FGC procedure is usually performed by traditional barbers, traditional healers, traditional birth attendants, and to some extents trained midwives and community health workers.

Various reasons have been given for performing FGC in Nigeria. In some communities, the procedure is observed as a religious rite, even though the role of religion in propagating the practice is extremely controversial. Interestingly, this practice is carried out among Muslims, Christians and others in the communities where it is seen. There is no clear evidence in the Bible or Qur’an supporting female circumcision.11

Female circumcision is sometimes performed as an initiation rite into womanhood or into the tribe. An important reason forwarded by others for this practice is to safeguard the virginity of girls until marriage, or as a means of attenuating sexual desires of the girls thus rendering them less vulnerable to sexual temptation .12

Among the Yorubas of Ekiti and Atakumasi in Osun State, clitoridectomy is performed so that the head of the new born does not come in contact with the clitoris during delivery. If it does, these people believe it will result in the death of the newborn infant.13

In case of hypertrophy of the labia minora, circumcision is done for aesthetic reasons. Sometimes it is done for hygienic reasons.11

FGC is recognized worldwide as a fundamental violation of the human rights of girls and women. It reflects deep-rooted inequality between the sexes and constitutes an extreme form of discrimination against women. It involves violation of rights of the children and violation of a person’s right to health, security, and physical integrity, the right to be free from torture and cruel, inhuman, or degrading treatment, and the right to life when the procedure results in death. Furthermore, girls usually undergo the practice without their informed consent, depriving them of the opportunity to make independent decision about their bodies.7 Another implication of FGC at early childhood age is that the female themselves grow into adulthood without the awareness of having had genital mutilation.

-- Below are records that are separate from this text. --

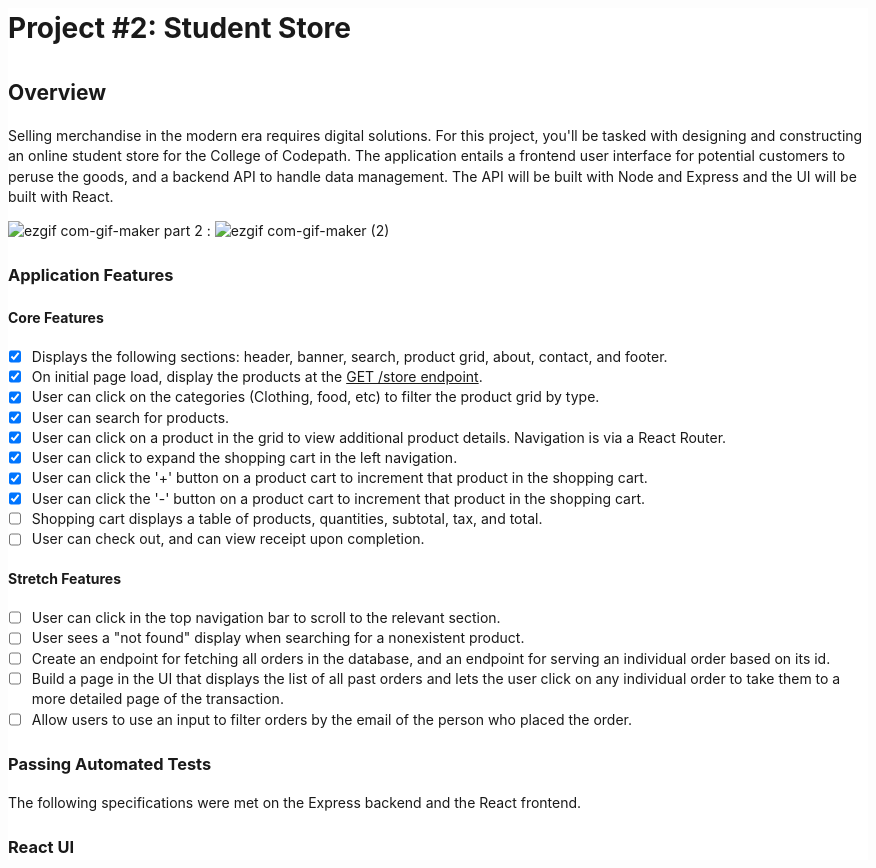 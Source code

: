 # Project #2: Student Store

## Overview

Selling merchandise in the modern era requires digital solutions. For this project, you'll be tasked with designing and constructing an online student store for the College of Codepath. The application entails a frontend user interface for potential customers to peruse the goods, and a backend API to handle data management. The API will be built with Node and Express and the UI will be built with React.

![ezgif com-gif-maker](https://user-images.githubusercontent.com/70083253/176349256-fcea3a48-fa77-46db-aaf3-b82c07cd4b8a.gif)
part 2 : ![ezgif com-gif-maker (2)](https://user-images.githubusercontent.com/70083253/177498791-3e353058-2e47-406f-8768-8df36494c652.gif)


### Application Features

#### Core Features

- [x] Displays the following sections: header, banner, search, product grid, about, contact, and footer.
- [x] On initial page load, display the products at the [GET /store endpoint](https://codepath-store-api.herokuapp.com/store).
- [x] User can click on the categories (Clothing, food, etc) to filter the product grid by type.
- [x] User can search for products.
- [x] User can click on a product in the grid to view additional product details. Navigation is via a React Router.
- [x] User can click to expand the shopping cart in the left navigation.
- [x] User can click the '+' button on a product cart to increment that product in the shopping cart.
- [x] User can click the '-' button on a product cart to increment that product in the shopping cart.
- [ ] Shopping cart displays a table of products, quantities, subtotal, tax, and total.
- [ ] User can check out, and can view receipt upon completion.

#### Stretch Features

- [ ] User can click in the top navigation bar to scroll to the relevant section.
- [ ] User sees a "not found" display when searching for a nonexistent product.
- [ ] Create an endpoint for fetching all orders in the database, and an endpoint for serving an individual order based on its id.
- [ ] Build a page in the UI that displays the list of all past orders and lets the user click on any individual order to take them to a more detailed page of the transaction.
- [ ] Allow users to use an input to filter orders by the email of the person who placed the order.

### Passing Automated Tests

The following specifications were met on the Express backend and the React frontend.

### React UI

The complications of female genital cutting depend on the type and extent of the procedure. The most severe form, infibulation, which is usually carried out by untrained personnel in rural settings, carry the greatest health hazard been increased morbidity, psychological problems, and even death.11

FGC has been associated with various sexual and reproductive health challenges in literatures, including sexual dysfunction, painful intercourse, infertility, clitoral cyst, reduced sexual desire and satisfaction, and recurrent urinary tract infection 14,15

Difficulty of sexual intercourse and sexual dysfunction with resultant sexual dissatisfaction, especially in the female, could result in marital disharmony, reactive depression and in some cases psychosis.16

However, recent work on the sexual experiences of women with FGC is relatively lacking in FGC burden countries including Nigeria. The latest study on this issue utilized 2008 NDHS data to investigate the relationship between FGC and sexual behavior assessed using age at sexual initiation and number of lifetime partner.17

The results of a study conducted in Edo State, Nigeria indicate that genital cutting does not reduce the level of sexual activity in women. By contrast, the study suggest that genital cutting may predispose women to adverse sexuality outcomes including early pregnancy and reproductive tract infections.18

The study which utilizes the NDHS data, talks about female genital cutting and sexual behavior by marital status among a nationally representative sample of Nigerian women, it shows there is no evidence to support the claim that FGC prevents premarital sex and ensures marital fidelity in Nigeria 19  and is in consonance with another study that found no relationship between female genital circumcision and age at first intercourse in Nigeria and Kenya 20, and disproves the assertion that circumcised women were more likely to initiate first sexual experience compared to uncircumcised women.21 This study also revealed that ever married women who were mutilated were at lower risk of having multiple sexual partners in contrast to a study in Sierra Leone that showed an increased risk of multiple sexual partners among circumcised women.22

The study disproves one of the cultural beliefs deeply held to which also forms a basis for the practice of FGC, which is supposedly aimed at reducing promiscuity and ensuring acceptable sexual behavior including virginity and fidelity 23,24. Therefore, there is need to understand the underlying complexities of this cultural belief in order to design successful, culturally acceptable, and correctly targeted FGM eradication campaigns 24, 25. However, there are some potential limitations to this particular study, causal relationship was not established as national data was used for interpretation and FGC was self-reported by participants. Therefore, some questions assessing sexual behavior characteristics may be under reported (example, under reporting of age at first sexual initiation or virginity status due to societal and cultural expectations). To address such limitations, studies that test true causal relationship should be used and good methodological approach towards data collection should be encouraged. Generally, emphasis should be made to encourage more research on FGC especially in the Northern Nigeria where only few studies are available and such practices are still carried out.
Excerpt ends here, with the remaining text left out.